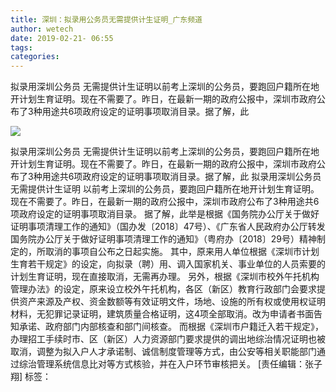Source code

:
 ```yaml
---
title: 深圳：拟录用公务员无需提供计生证明_广东频道
author: wetech
date: 2019-02-21- 06:55
tags: 
categories: 
---
```

拟录用深圳公务员 无需提供计生证明以前考上深圳的公务员，要跑回户籍所在地开计划生育证明。现在不需要了。昨日，在最新一期的政府公报中，深圳市政府公布了3种用途共6项政府设定的证明事项取消目录。据了解，此
<!-- more -->
                
<img align="center" border="0" src="http://p2.ifengimg.com/a/2016/0810/204c433878d5cf9size1_w16_h16.png" />
                
                
            
拟录用深圳公务员 无需提供计生证明以前考上深圳的公务员，要跑回户籍所在地开计划生育证明。现在不需要了。昨日，在最新一期的政府公报中，深圳市政府公布了3种用途共6项政府设定的证明事项取消目录。据了解，此
拟录用深圳公务员 无需提供计生证明
以前考上深圳的公务员，要跑回户籍所在地开计划生育证明。现在不需要了。昨日，在最新一期的政府公报中，深圳市政府公布了3种用途共6项政府设定的证明事项取消目录。
据了解，此举是根据《国务院办公厅关于做好证明事项清理工作的通知》（国办发〔2018〕47号）、《广东省人民政府办公厅转发国务院办公厅关于做好证明事项清理工作的通知》（粤府办〔2018〕29号）精神制定的，所取消的事项自公布之日起实施。
其中，原来用人单位根据《深圳市计划生育若干规定》的设定，向拟录（聘）用、调入国家机关、事业单位的人员索要的计划生育证明，现在直接取消，无需再办理。
另外，根据《深圳市校外午托机构管理办法》的设定，原来设立校外午托机构，各区（新区）教育行政部门会要求提供资产来源及产权、资金数额等有效证明文件，场地、设施的所有权或使用权证明材料，无犯罪记录证明，建筑质量合格证明，这4项全部取消。改为申请者书面告知承诺、政府部门内部核查和部门间核查。
而根据《深圳市户籍迁入若干规定》，办理招工手续时市、区（新区）人力资源部门要求提供的调出地综治情况证明也被取消，调整为拟入户人才承诺制、诚信制度管理等方式，由公安等相关职能部门通过综治管理系统信息比对等方式核验，并在入户环节审核把关。
[责任编辑：张子翔]
标签：
             
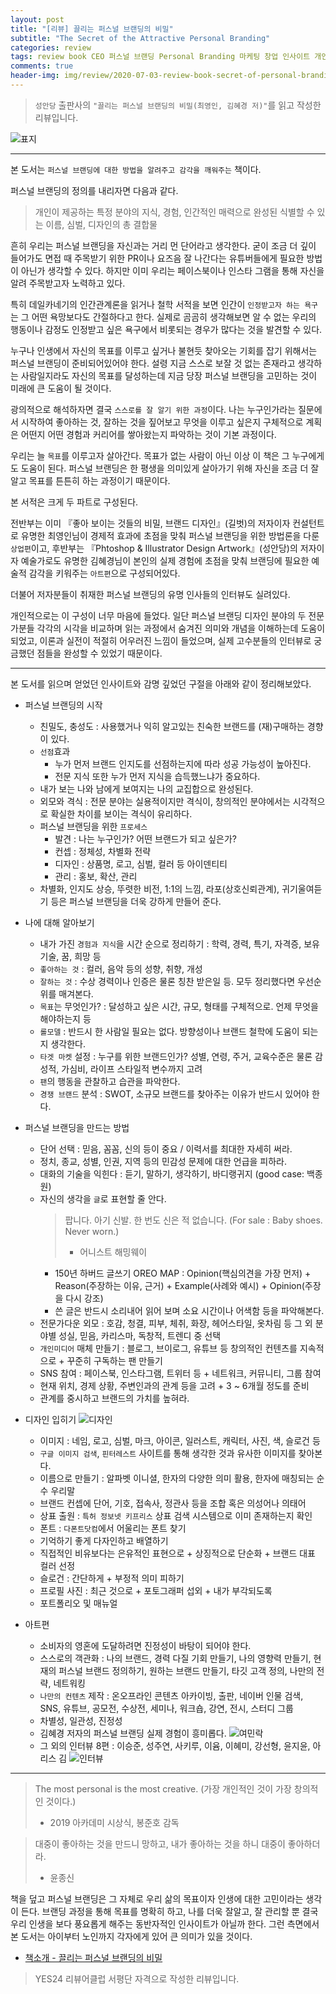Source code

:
 ```yaml
---  
layout: post  
title: "[리뷰] 끌리는 퍼스널 브랜딩의 비밀"  
subtitle: "The Secret of the Attractive Personal Branding"  
categories: review  
tags: review book CEO 퍼스널 브랜딩 Personal Branding 마케팅 창업 인사이트 개인 매력 
comments: true  
header-img: img/review/2020-07-03-review-book-secret-of-personal-branding-1.png
---  
```

  
> `성안당` 출판사의 `"끌리는 퍼스널 브랜딩의 비밀(최영인, 김혜경 저)"`를 읽고 작성한 리뷰입니다.  

![표지](https://theorydb.github.io/assets/img/review/2020-07-03-review-book-secret-of-personal-branding-1.png)  

---

본 도서는 `퍼스널 브랜딩에 대한 방법을 알려주고 감각을 깨워주는` 책이다.

퍼스널 브랜딩의 정의를 내리자면 다음과 같다.
> 개인이 제공하는 특정 분야의 지식, 경험, 인간적인 매력으로 완성된 식별할 수 있는 이름, 심벌, 디자인의 총 결합물

흔히 우리는 퍼스널 브랜딩을 자신과는 거리 먼 단어라고 생각한다. 굳이 조금 더 깊이 들어가도 면접 때 주목받기 위한 PR이나 요즈음 잘 나간다는 유튜버들에게 필요한 방법이 아닌가 생각할 수 있다. 하지만 이미 우리는 페이스북이나 인스타 그램을 통해 자신을 알려 주목받고자 노력하고 있다. 

특히 데일카네기의 인간관계론을 읽거나 철학 서적을 보면 인간이 `인정받고자 하는 욕구`는 그 어떤 욕망보다도 간절하다고 한다. 실제로 곰곰히 생각해보면 알 수 없는 우리의 행동이나 감정도 인정받고 싶은 욕구에서 비롯되는 경우가 많다는 것을 발견할 수 있다.

누구나 인생에서 자신의 목표를 이루고 싶거나 불현듯 찾아오는 기회를 잡기 위해서는 퍼스널 브랜딩이 준비되어있어야 한다. 설령 지금 스스로 보잘 것 없는 존재라고 생각하는 사람일지라도 자신의 목표를 달성하는데 지금 당장 퍼스널 브랜딩을 고민하는 것이 미래에 큰 도움이 될 것이다.

광의적으로 해석하자면 결국 `스스로를 잘 알기 위한 과정`이다. 나는 누구인가라는 질문에서 시작하여 좋아하는 것, 잘하는 것을 짚어보고 무엇을 이루고 싶은지 구체적으로 계획은 어떤지 어떤 경험과 커리어를 쌓아왔는지 파악하는 것이 기본 과정이다.

우리는 늘 `목표`를 이루고자 살아간다. 목표가 없는 사람이 아닌 이상 이 책은 그 누구에게도 도움이 된다. 퍼스널 브랜딩은 한 평생을 의미있게 살아가기 위해 자신을 조금 더 잘 알고 목표를 튼튼히 하는 과정이기 때문이다.

본 서적은 크게 두 파트로 구성된다. 

전반부는 이미 『좋아 보이는 것들의 비밀, 브랜드 디자인』(길벗)의 저자이자 컨설턴트로 유명한 최영인님이 경제적 효과에 초점을 맞춰 퍼스널 브랜딩을 위한 방법론을 다룬 `상업편`이고, 후반부는 『Phtoshop & Illustrator Design Artwork』(성안당)의 저자이자 예술가로도 유명한 김혜경님이 본인의 실제 경험에 초점을 맞춰 브랜딩에 필요한 예술적 감각을 키워주는 `아트편`으로 구성되어있다. 

더불어 저자분들이 취재한 퍼스널 브랜딩의 유명 인사들의 인터뷰도 실려있다.

개인적으로는 이 구성이 너무 마음에 들었다. 일단 퍼스널 브랜딩 디자인 분야의 두 전문가분들 각각의 시각을 비교하며 읽는 과정에서 숨겨진 의미와 개념을 이해하는데 도움이 되었고, 이론과 실전이 적절히 어우러진 느낌이 들었으며, 실제 고수분들의 인터뷰로 궁금했던 점들을 완성할 수 있었기 때문이다.

---

본 도서를 읽으며 얻었던 인사이트와 감명 깊었던 구절을 아래와 같이 정리해보았다.

* 퍼스널 브랜딩의 시작
  + 친밀도, 충성도 : 사용했거나 익히 알고있는 친숙한 브랜드를 (재)구매하는 경향이 있다.
  + `선점`효과
    - 누가 먼저 브랜드 인지도를 선점하는지에 따라 성공 가능성이 높아진다.
    - 전문 지식 또한 누가 먼저 지식을 습득했느냐가 중요하다.
  + 내가 보는 나와 남에게 보여지는 나의 교집합으로 완성된다.
  + 외모와 격식 : 전문 분야는 실용적이지만 격식이, 창의적인 분야에서는 시각적으로 확실한 차이를 보이는 격식이 유리하다.
  + 퍼스널 브랜딩을 위한 `프로세스`
    - 발견 : 나는 누구인가? 어떤 브랜드가 되고 싶은가?
    - 컨셉 : 정체성, 차별화 전략
    - 디자인 : 상품명, 로고, 심벌, 컬러 등 아이덴티티
    - 관리 : 홍보, 확산, 관리
  + 차별화, 인지도 상승, 뚜렷한 비전, 1:1의 느낌, 라포(상호신뢰관계), 귀기울여듣기 등은 퍼스널 브랜딩을 더욱 강하게 만들어 준다.

* 나에 대해 알아보기
  - 내가 가진 `경험과 지식`을 시간 순으로 정리하기 : 학력, 경력, 특기, 자격증, 보유 기술, 꿈, 희망 등
  - `좋아하는 것` : 컬러, 음악 등의 성향, 취향, 개성
  - `잘하는 것` : 수상 경력이나 인증은 물론 칭찬 받은일 등. 모두 정리했다면 우선순위를 매겨본다. 
  - `목표`는 무엇인가? : 달성하고 싶은 시간, 규모, 형태를 구체적으로. 언제 무엇을 해야하는지 등
  - `롤모델` : 반드시 한 사람일 필요는 없다. 방향성이나 브랜드 철학에 도움이 되는지 생각한다.
  - `타겟 마켓` 설정 : 누구를 위한 브랜드인가? 성별, 연령, 주거, 교육수준은 물론 감성적, 가심비, 라이프 스타일적 변수까지 고려
  - `팬`의 행동을 관찰하고 습관을 파악한다.
  - `경쟁 브랜드` 분석 : SWOT, 소규모 브랜드를 찾아주는 이유가 반드시 있어야 한다.

* 퍼스널 브랜딩을 만드는 방법
  - 단어 선택 : 믿음, 꼼꼼, 신의 등이 중요 / 이력서를 최대한 자세히 써라.
  - 정치, 종교, 성별, 인권, 지역 등의 민감성 문제에 대한 언급을 피하라.
  - 대화의 기술을 익힌다 : 듣기, 말하기, 생각하기, 바디랭귀지 (good case: 백종원)
  - 자신의 생각을 `글`로 표현할 줄 안다. 
    > 팝니다. 아기 신발. 한 번도 신은 적 없습니다. (For sale : Baby shoes. Never worn.) 
    > - 어니스트 해밍웨이
    + 150년 하버드 글쓰기 OREO MAP : Opinion(핵심의견을 가장 먼저) + Reason(주장하는 이유, 근거) + Example(사례와 예시) + Opinion(주장을 다시 강조)
    + 쓴 글은 반드시 소리내어 읽어 보며 소요 시간이나 어색함 등을 파악해본다.
  - 전문가다운 외모 : 호감, 청결, 피부, 체취, 화장, 헤어스타일, 옷차림 등 그 외 분야별 성실, 믿음, 카리스마, 독창적, 트렌디 중 선택
  - `개인미디어` 매체 만들기 : 블로그, 브이로그, 유튜브 등 창의적인 컨텐츠를 지속적으로 + 꾸준히 구독하는 팬 만들기
  - SNS 참여 : 페이스북, 인스타그램, 트위터 등 + 네트워크, 커뮤니티, 그룹 참여
  - 현재 위치, 경제 상황, 주변인과의 관계 등을 고려 + 3 ~ 6개월 정도를 준비
  - 관계를 중시하고 브랜드의 가치를 높혀라. 

* 디자인 입히기 
  ![디자인](https://theorydb.github.io/assets/img/review/2020-07-03-review-book-secret-of-personal-branding-2.png)  
  - 이미지 : 네임, 로고, 심벌, 마크, 아이콘, 일러스트, 캐릭터, 사진, 색, 슬로건 등
  - `구글 이미지 검색`, `핀터레스트` 사이트를 통해 생각한 것과 유사한 이미지를 찾아본다.
  - 이름으로 만들기 : 알파벳 이니셜, 한자의 다양한 의미 활용, 한자에 매칭되는 순수 우리말
  - 브랜드 컨셉에 단어, 기호, 접속사, 정관사 등을 조합 혹은 의성어나 의태어 
  - 상표 출원 : `특허 정보넷 키프리스` 상표 검색 시스템으로 이미 존재하는지 확인
  - 폰트 : `다폰트닷컴`에서 어울리는 폰트 찾기
  - 기억하기 좋게 다자인하고 배열하기
  - 직접적인 비유보다는 은유적인 표현으로 + 상징적으로 단순화 + 브랜드 대표 컬러 선정
  - 슬로건 : 간단하게 + 부정적 의미 피하기
  - 프로필 사진 : 최근 것으로 + 포토그래퍼 섭외 + 내가 부각되도록 
  - 포트폴리오 및 매뉴얼 

* 아트편
  - 소비자의 영혼에 도달하려면 진정성이 바탕이 되어야 한다.
  - 스스로의 객관화 : 나의 브랜드, 경력 다질 기회 만들기, 나의 영향력 만들기, 현재의 퍼스널 브랜드 정의하기, 원하는 브랜드 만들기, 타깃 고객 정의, 나만의 전략, 네트워킹 
  - `나만의 컨텐츠` 제작 : 온오프라인 콘텐츠 아카이빙, 출판, 네이버 인물 검색, SNS, 유튜브, 공모전, 수상전, 세미나, 워크숍, 강연, 전시, 스터디 그룹
  - 차별성, 일관성, 진정성
  - 김혜경 저자의 퍼스널 브랜딩 실제 경험이 흥미롭다.
    ![여민락](https://theorydb.github.io/assets/img/review/2020-07-03-review-book-secret-of-personal-branding-3.png)  
  - 그 외의 인터뷰 8편 : 이승준, 성주연, 사키루, 이윰, 이혜미, 강선형, 윤지윤, 아리스 김
    ![인터뷰](https://theorydb.github.io/assets/img/review/2020-07-03-review-book-secret-of-personal-branding-4.png)  
  
---

> The most personal is the most creative. (가장 개인적인 것이 가장 창의적인 것이다.) 
> - 2019 아카데미 시상식, 봉준호 감독

> 대중이 좋아하는 것을 만드니 망하고, 내가 좋아하는 것을 하니 대중이 좋아하더라. 
> - 윤종신

책을 덮고 퍼스널 브랜딩은 그 자체로 우리 삶의 목표이자 인생에 대한 고민이라는 생각이 든다. 브랜딩 과정을 통해 목표를 명확히 하고, 나를 더욱 잘알고, 잘 관리할 뿐 결국 우리 인생을 보다 풍요롭게 해주는 동반자적인 인사이트가 아닐까 한다. 그런 측면에서 본 도서는 아이부터 노인까지 각자에게 있어 큰 의미가 있을 것이다.


* [책소개 - 끌리는 퍼스널 브랜딩의 비밀](http://www.yes24.com/Product/goods/90611593)


> YES24 리뷰어클럽 서평단 자격으로 작성한 리뷰입니다.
══════════
**PROBLEM DESCRIPTION**
The result should be the lines from the line with "Opinion(주장을 다시 강조)" to the last line of the material, returned exactly and without any other line.

**ANSWER BOX**
    + 150년 하버드 글쓰기 OREO MAP : Opinion(핵심의견을 가장 먼저) + Reason(주장하는 이유, 근거) + Example(사례와 예시) + Opinion(주장을 다시 강조)
    + 쓴 글은 반드시 소리내어 읽어 보며 소요 시간이나 어색함 등을 파악해본다.
  - 전문가다운 외모 : 호감, 청결, 피부, 체취, 화장, 헤어스타일, 옷차림 등 그 외 분야별 성실, 믿음, 카리스마, 독창적, 트렌디 중 선택
  - `개인미디어` 매체 만들기 : 블로그, 브이로그, 유튜브 등 창의적인 컨텐츠를 지속적으로 + 꾸준히 구독하는 팬 만들기
  - SNS 참여 : 페이스북, 인스타그램, 트위터 등 + 네트워크, 커뮤니티, 그룹 참여
  - 현재 위치, 경제 상황, 주변인과의 관계 등을 고려 + 3 ~ 6개월 정도를 준비
  - 관계를 중시하고 브랜드의 가치를 높혀라. 

* 디자인 입히기 
  ![디자인](https://theorydb.github.io/assets/img/review/2020-07-03-review-book-secret-of-personal-branding-2.png)  
  - 이미지 : 네임, 로고, 심벌, 마크, 아이콘, 일러스트, 캐릭터, 사진, 색, 슬로건 등
  - `구글 이미지 검색`, `핀터레스트` 사이트를 통해 생각한 것과 유사한 이미지를 찾아본다.
  - 이름으로 만들기 : 알파벳 이니셜, 한자의 다양한 의미 활용, 한자에 매칭되는 순수 우리말
  - 브랜드 컨셉에 단어, 기호, 접속사, 정관사 등을 조합 혹은 의성어나 의태어 
  - 상표 출원 : `특허 정보넷 키프리스` 상표 검색 시스템으로 이미 존재하는지 확인
  - 폰트 : `다폰트닷컴`에서 어울리는 폰트 찾기
  - 기억하기 좋게 다자인하고 배열하기
  - 직접적인 비유보다는 은유적인 표현으로 + 상징적으로 단순화 + 브랜드 대표 컬러 선정
  - 슬로건 : 간단하게 + 부정적 의미 피하기
  - 프로필 사진 : 최근 것으로 + 포토그래퍼 섭외 + 내가 부각되도록 
  - 포트폴리오 및 매뉴얼 

* 아트편
  - 소비자의 영혼에 도달하려면 진정성이 바탕이 되어야 한다.
  - 스스로의 객관화 : 나의 브랜드, 경력 다질 기회 만들기, 나의 영향력 만들기, 현재의 퍼스널 브랜드 정의하기, 원하는 브랜드 만들기, 타깃 고객 정의, 나만의 전략, 네트워킹 
  - `나만의 컨텐츠` 제작 : 온오프라인 콘텐츠 아카이빙, 출판, 네이버 인물 검색, SNS, 유튜브, 공모전, 수상전, 세미나, 워크숍, 강연, 전시, 스터디 그룹
  - 차별성, 일관성, 진정성
  - 김혜경 저자의 퍼스널 브랜딩 실제 경험이 흥미롭다.
    ![여민락](https://theorydb.github.io/assets/img/review/2020-07-03-review-book-secret-of-personal-branding-3.png)  
  - 그 외의 인터뷰 8편 : 이승준, 성주연, 사키루, 이윰, 이혜미, 강선형, 윤지윤, 아리스 김
    ![인터뷰](https://theorydb.github.io/assets/img/review/2020-07-03-review-book-secret-of-personal-branding-4.png)  
  
---

> The most personal is the most creative. (가장 개인적인 것이 가장 창의적인 것이다.) 
> - 2019 아카데미 시상식, 봉준호 감독

> 대중이 좋아하는 것을 만드니 망하고, 내가 좋아하는 것을 하니 대중이 좋아하더라. 
> - 윤종신

책을 덮고 퍼스널 브랜딩은 그 자체로 우리 삶의 목표이자 인생에 대한 고민이라는 생각이 든다. 브랜딩 과정을 통해 목표를 명확히 하고, 나를 더욱 잘알고, 잘 관리할 뿐 결국 우리 인생을 보다 풍요롭게 해주는 동반자적인 인사이트가 아닐까 한다. 그런 측면에서 본 도서는 아이부터 노인까지 각자에게 있어 큰 의미가 있을 것이다.


* [책소개 - 끌리는 퍼스널 브랜딩의 비밀](http://www.yes24.com/Product/goods/90611593)


> YES24 리뷰어클럽 서평단 자격으로 작성한 리뷰입니다.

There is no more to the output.